## Requirement
Once the line containing "政和議禮局更上皇帝冕服之制：冕版廣八寸，長一尺六寸，前高八寸" is found in the records below, return it and each following line exactly, up to and including the line containing "羅衣木，玄表朱裏，長尺有六寸", and nothing else.

Supplied information below:

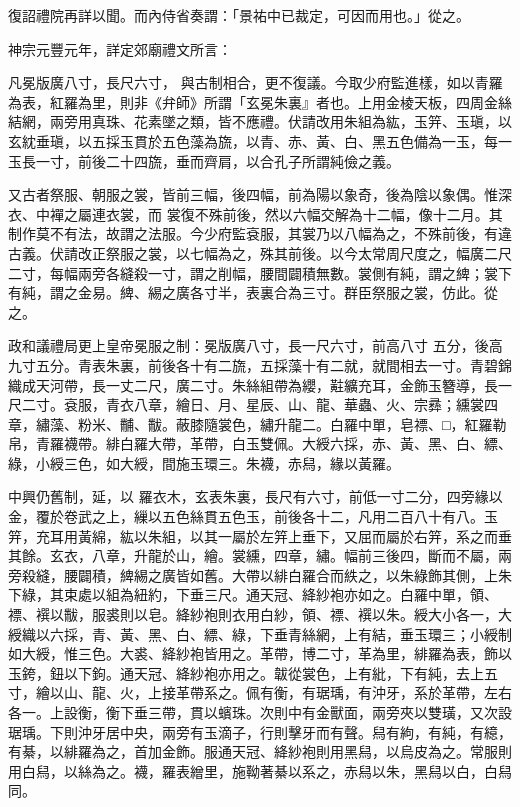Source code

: \begin{pinyinscope}
 復詔禮院再詳以聞。而內侍省奏謂：「景祐中已裁定，可因而用也。」從之。



 神宗元豐元年，詳定郊廟禮文所言：



 凡冕版廣八寸，長尺六寸，
 與古制相合，更不復議。今取少府監進樣，如以青羅為表，紅羅為里，則非《弁師》所謂「玄冕朱裏』者也。上用金棱天板，四周金絲結網，兩旁用真珠、花素墜之類，皆不應禮。伏請改用朱組為紘，玉笄、玉瑱，以玄紞垂瑱，以五採玉貫於五色藻為旒，以青、赤、黃、白、黑五色備為一玉，每一玉長一寸，前後二十四旒，垂而齊肩，以合孔子所謂純儉之義。



 又古者祭服、朝服之裳，皆前三幅，後四幅，前為陽以象奇，後為陰以象偶。惟深衣、中襌之屬連衣裳，而
 裳復不殊前後，然以六幅交解為十二幅，像十二月。其制作莫不有法，故謂之法服。今少府監袞服，其裳乃以八幅為之，不殊前後，有違古義。伏請改正祭服之裳，以七幅為之，殊其前後。以今太常周尺度之，幅廣二尺二寸，每幅兩旁各縫殺一寸，謂之削幅，腰間闢積無數。裳側有純，謂之綼；裳下有純，謂之金易。綼、緆之廣各寸半，表裏合為三寸。群臣祭服之裳，仿此。從之。



 政和議禮局更上皇帝冕服之制：冕版廣八寸，長一尺六寸，前高八寸
 五分，後高九寸五分。青表朱裏，前後各十有二旒，五採藻十有二就，就間相去一寸。青碧錦織成天河帶，長一丈二尺，廣二寸。朱絲組帶為纓，黈纊充耳，金飾玉簪導，長一尺二寸。袞服，青衣八章，繪日、月、星辰、山、龍、華蟲、火、宗彞；纁裳四章，繡藻、粉米、黼、黻。蔽膝隨裳色，繡升龍二。白羅中單，皂褾、□，紅羅勒帛，青羅襪帶。緋白羅大帶，革帶，白玉雙佩。大綬六採，赤、黃、黑、白、縹、綠，小綬三色，如大綬，間施玉環三。朱襪，赤舄，緣以黃羅。



 中興仍舊制，延，以
 羅衣木，玄表朱裏，長尺有六寸，前低一寸二分，四旁緣以金，覆於卷武之上，繅以五色絲貫五色玉，前後各十二，凡用二百八十有八。玉笄，充耳用黃綿，紘以朱組，以其一屬於左笄上垂下，又屈而屬於右笄，系之而垂其餘。玄衣，八章，升龍於山，繪。裳纁，四章，繡。幅前三後四，斷而不屬，兩旁殺縫，腰闢積，綼緆之廣皆如舊。大帶以緋白羅合而紩之，以朱綠飾其側，上朱下綠，其束處以組為紐約，下垂三尺。通天冠、絳紗袍亦如之。白羅中單，領、
 褾、襈以黻，服裘則以皂。絳紗袍則衣用白紗，領、褾、襈以朱。綬大小各一，大綬織以六採，青、黃、黑、白、縹、綠，下垂青絲網，上有結，垂玉環三；小綬制如大綬，惟三色。大裘、絳紗袍皆用之。革帶，博二寸，革為里，緋羅為表，飾以玉銙，鈕以下鉤。通天冠、絳紗袍亦用之。韍從裳色，上有紕，下有純，去上五寸，繪以山、龍、火，上接革帶系之。佩有衡，有琚瑀，有沖牙，系於革帶，左右各一。上設衡，衡下垂三帶，貫以蠙珠。次則中有金獸面，兩旁夾以雙璜，又次設
 琚瑀。下則沖牙居中央，兩旁有玉滴子，行則擊牙而有聲。舄有絇，有純，有繶，有綦，以緋羅為之，首加金飾。服通天冠、絳紗袍則用黑舄，以烏皮為之。常服則用白舄，以絲為之。襪，羅表繒里，施靿著綦以系之，赤舄以朱，黑舄以白，白舄同。




\end{pinyinscope}
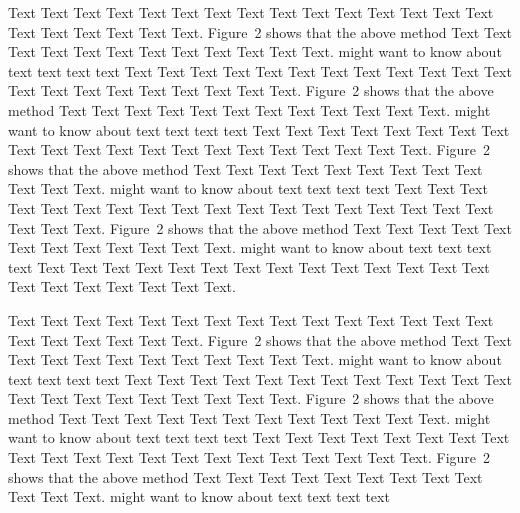 \documentclass{bioinfo}
\begin{document}
\begin{methods}
        Text Text Text Text Text Text Text Text Text Text Text Text Text
        Text Text Text Text Text Text Text Text\vadjust{\newpage}.
        Figure~2\vphantom{\ref{fig:02}} shows that the above method Text
        Text Text Text Text Text Text Text Text Text Text Text.
        \citealp{Boffelli03} might want to know about text text text text
        Text Text Text Text Text Text Text Text Text Text Text Text Text
        Text Text Text Text Text Text Text Text.
        Figure~2\vphantom{\ref{fig:02}} shows that the above method Text
        Text Text Text Text Text Text Text Text Text Text Text.
        \citealp{Boffelli03} might want to know about text text text text
        Text Text Text Text Text Text Text Text Text Text Text Text Text
        Text Text Text Text Text Text Text Text.
        Figure~2\vphantom{\ref{fig:02}} shows that the above method Text
        Text Text Text Text Text Text Text Text Text Text Text.
        \citealp{Boffelli03} might want to know about text text text text
        Text Text Text Text Text Text Text Text Text Text Text Text Text
        Text Text Text Text Text Text Text Text.
        Figure~2\vphantom{\ref{fig:02}} shows that the above method Text
        Text Text Text Text Text Text Text Text Text Text Text.
        \citealp{Boffelli03} might want to know about text text text text
        Text Text Text Text Text Text Text Text Text Text Text Text Text
        Text Text Text Text Text Text Text Text.


        Text Text Text Text Text Text Text Text Text Text Text Text Text
        Text Text Text Text Text Text Text Text.
        Figure~2\vphantom{\ref{fig:02}} shows that the above method Text
        Text Text Text Text Text Text Text Text Text Text Text.
        \citealp{Boffelli03} might want to know about text text text text
        Text Text Text Text Text Text Text Text Text Text Text Text Text
        Text Text Text Text Text Text Text Text.
        Figure~2\vphantom{\ref{fig:02}} shows that the above method Text
        Text Text Text Text Text Text Text Text Text Text Text.
        \citealp{Boffelli03} might want to know about text text text text
        Text Text Text Text Text Text Text Text Text Text Text Text Text
        Text Text Text Text Text Text Text Text.
        Figure~2\vphantom{\ref{fig:02}} shows that the above method Text
        Text Text Text Text Text Text Text Text Text Text Text.
        \citealp{Boffelli03} might want to know about text text text text



\end{methods}
\end{document}
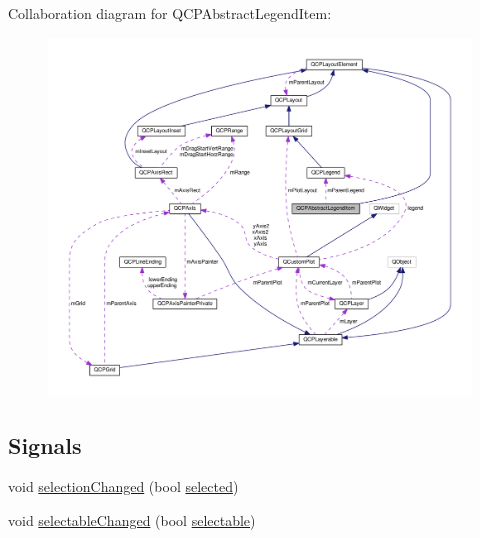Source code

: Collaboration diagram for Q\+C\+P\+Abstract\+Legend\+Item\+:\nopagebreak
\begin{figure}[H]
\begin{center}
\leavevmode
\includegraphics[width=350pt]{classQCPAbstractLegendItem__coll__graph}
\end{center}
\end{figure}
\subsection*{Signals}
\begin{DoxyCompactItemize}
\item 
void \hyperlink{classQCPAbstractLegendItem_a7cb61fdfbaf69c590bacb8f9e7099d9e}{selection\+Changed} (bool \hyperlink{classQCPAbstractLegendItem_ac776e68e3367704452131c6aa9908bb9}{selected})
\item 
void \hyperlink{classQCPAbstractLegendItem_abc4d779b938cc9235f9196737dbaa6bd}{selectable\+Changed} (bool \hyperlink{classQCPAbstractLegendItem_a0a0205f33f37edae50826c24cb8f1983}{selectable})
\end{DoxyCompactItemize}
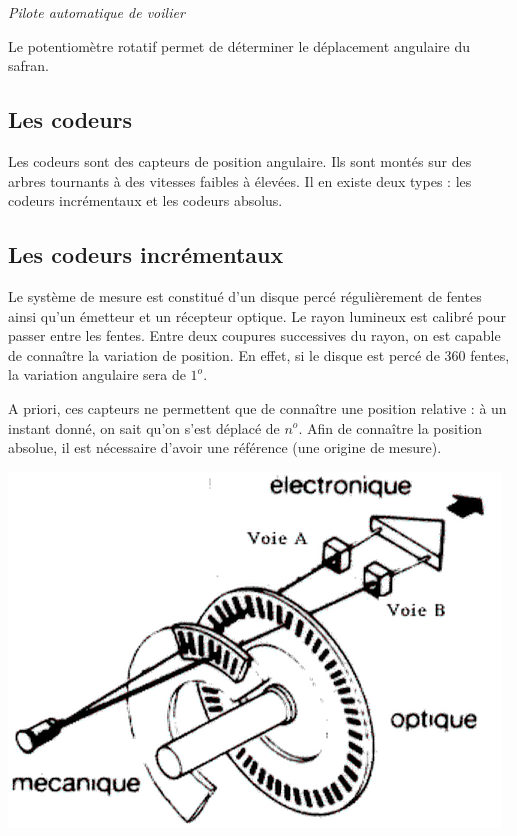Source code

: \documentclass[10pt]{article}
\begin{document}
\begin{exemple}
\textit{Pilote automatique de voilier}

Le potentiomètre rotatif permet de déterminer le déplacement angulaire du safran.
\end{exemple}

\subsection{Les codeurs}
Les codeurs sont des capteurs de position angulaire. Ils sont montés sur des arbres tournants à des vitesses faibles à élevées. Il en existe deux types : les codeurs incrémentaux et les codeurs absolus.

\subsection{Les codeurs incrémentaux}

\begin{minipage}[c]{.6\linewidth}
Le système de mesure est constitué d'un disque percé régulièrement de fentes ainsi qu'un émetteur et un récepteur optique. Le rayon lumineux est calibré pour passer entre les fentes. Entre deux coupures successives du rayon, on est capable de connaître la variation de position. 
En effet, si le disque est percé de 360 fentes, la variation angulaire sera de $1^o$.

A priori, ces capteurs ne permettent que de connaître une position relative : à un instant donné, on sait qu'on s'est déplacé de $n^o$. Afin de connaître la position absolue, il est nécessaire d'avoir une référence (une origine de mesure). 
\end{minipage}\hfill
\begin{minipage}[c]{.35\linewidth}
\begin{center}
    \includegraphics[width=.9\textwidth]{images/codeur_inc.png}
\end{center}
\end{minipage}
\end{document}
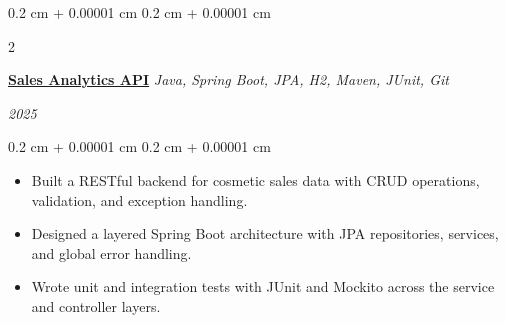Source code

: \documentclass[10pt, letterpaper]{article}
\newenvironment{highlights}{
    \begin{itemize}[
        topsep=0.10 cm,
        parsep=0.10 cm,
        partopsep=0pt,
        itemsep=0pt,
        leftmargin=0.4 cm + 10pt
    ]
}{
    \end{itemize}
} %
\newenvironment{onecolentry}{
    \begin{adjustwidth}{
        0.2 cm + 0.00001 cm
    }{
        0.2 cm + 0.00001 cm
    }
}{
    \end{adjustwidth}
} %
\newenvironment{twocolentry}[2][]{
    \onecolentry
    \def\secondColumn{#2}
    \setcolumnwidth{\fill, 4.5 cm}
    \begin{paracol}{2}
}{
    \switchcolumn \raggedleft \secondColumn
    \end{paracol}
    \endonecolentry
} %
\begin{document}
    \vspace{0.2 cm}

        \begin{twocolentry}
        {
            \textit{2025}
        }
        {
            \textbf{\href{https://github.com/wovensoul/sales-analytics}{Sales Analytics API}} \textbar{}
            \textit{Java, Spring Boot, JPA, H2, Maven, JUnit, Git}
        }
        \end{twocolentry}
        \vspace{0.1 cm}
        \begin{onecolentry}
            \begin{highlights}
                \item Built a RESTful backend for cosmetic sales data with CRUD operations, validation, and exception handling.
                \item Designed a layered Spring Boot architecture with JPA repositories, services, and global error handling.
                \item Wrote unit and integration tests with JUnit and Mockito across the service and controller layers.
            \end{highlights}
        \end{onecolentry}



\end{document}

End of Supplied information.

## Answer box
 政和議禮局更上皇帝冕服之制：冕版廣八寸，長一尺六寸，前高八寸
 五分，後高九寸五分。青表朱裏，前後各十有二旒，五採藻十有二就，就間相去一寸。青碧錦織成天河帶，長一丈二尺，廣二寸。朱絲組帶為纓，黈纊充耳，金飾玉簪導，長一尺二寸。袞服，青衣八章，繪日、月、星辰、山、龍、華蟲、火、宗彞；纁裳四章，繡藻、粉米、黼、黻。蔽膝隨裳色，繡升龍二。白羅中單，皂褾、□，紅羅勒帛，青羅襪帶。緋白羅大帶，革帶，白玉雙佩。大綬六採，赤、黃、黑、白、縹、綠，小綬三色，如大綬，間施玉環三。朱襪，赤舄，緣以黃羅。



 中興仍舊制，延，以
 羅衣木，玄表朱裏，長尺有六寸，前低一寸二分，四旁緣以金，覆於卷武之上，繅以五色絲貫五色玉，前後各十二，凡用二百八十有八。玉笄，充耳用黃綿，紘以朱組，以其一屬於左笄上垂下，又屈而屬於右笄，系之而垂其餘。玄衣，八章，升龍於山，繪。裳纁，四章，繡。幅前三後四，斷而不屬，兩旁殺縫，腰闢積，綼緆之廣皆如舊。大帶以緋白羅合而紩之，以朱綠飾其側，上朱下綠，其束處以組為紐約，下垂三尺。通天冠、絳紗袍亦如之。白羅中單，領、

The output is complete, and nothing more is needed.